**Task brief:** Keep every line of the data below that has the string "them" and present those lines.

Stored data:

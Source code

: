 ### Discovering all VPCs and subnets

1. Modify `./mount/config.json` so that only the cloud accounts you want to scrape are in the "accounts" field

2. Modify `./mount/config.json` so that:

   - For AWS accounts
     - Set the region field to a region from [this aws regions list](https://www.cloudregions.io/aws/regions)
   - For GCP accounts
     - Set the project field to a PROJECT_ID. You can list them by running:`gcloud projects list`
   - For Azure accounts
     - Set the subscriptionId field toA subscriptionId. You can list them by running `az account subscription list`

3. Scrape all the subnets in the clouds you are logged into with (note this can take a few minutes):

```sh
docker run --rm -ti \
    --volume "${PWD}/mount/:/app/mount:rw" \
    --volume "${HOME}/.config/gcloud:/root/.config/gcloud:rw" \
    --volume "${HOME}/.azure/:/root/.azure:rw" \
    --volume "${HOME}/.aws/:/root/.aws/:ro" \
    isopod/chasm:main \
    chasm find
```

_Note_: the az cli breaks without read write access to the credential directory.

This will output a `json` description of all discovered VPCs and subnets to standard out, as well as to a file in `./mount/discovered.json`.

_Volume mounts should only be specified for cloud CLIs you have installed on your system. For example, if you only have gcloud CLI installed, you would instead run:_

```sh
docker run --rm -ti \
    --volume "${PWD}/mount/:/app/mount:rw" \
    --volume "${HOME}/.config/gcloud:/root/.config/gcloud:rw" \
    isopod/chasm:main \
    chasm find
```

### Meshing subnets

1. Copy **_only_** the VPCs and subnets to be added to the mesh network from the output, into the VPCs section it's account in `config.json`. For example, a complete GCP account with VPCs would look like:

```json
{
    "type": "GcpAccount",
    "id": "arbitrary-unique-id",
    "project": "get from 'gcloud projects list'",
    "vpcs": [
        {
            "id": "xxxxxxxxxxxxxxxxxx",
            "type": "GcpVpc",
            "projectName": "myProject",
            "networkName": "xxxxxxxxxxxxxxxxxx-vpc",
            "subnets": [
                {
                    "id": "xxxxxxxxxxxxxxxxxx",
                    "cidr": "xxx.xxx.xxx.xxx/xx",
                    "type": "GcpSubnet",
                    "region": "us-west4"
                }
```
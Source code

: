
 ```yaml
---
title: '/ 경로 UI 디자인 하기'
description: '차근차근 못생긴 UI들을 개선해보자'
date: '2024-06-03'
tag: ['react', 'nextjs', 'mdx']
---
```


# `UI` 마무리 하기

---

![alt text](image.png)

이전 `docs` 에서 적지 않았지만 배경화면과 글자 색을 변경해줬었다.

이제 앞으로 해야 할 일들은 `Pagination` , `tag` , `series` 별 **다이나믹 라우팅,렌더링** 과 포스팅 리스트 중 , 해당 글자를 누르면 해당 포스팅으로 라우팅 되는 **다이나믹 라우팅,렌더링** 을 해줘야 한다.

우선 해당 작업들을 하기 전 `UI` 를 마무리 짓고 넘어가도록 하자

**Written reply:**
     - Set the project field to a PROJECT_ID. You can list them by running:`gcloud projects list`
     - Set the subscriptionId field toA subscriptionId. You can list them by running `az account subscription list`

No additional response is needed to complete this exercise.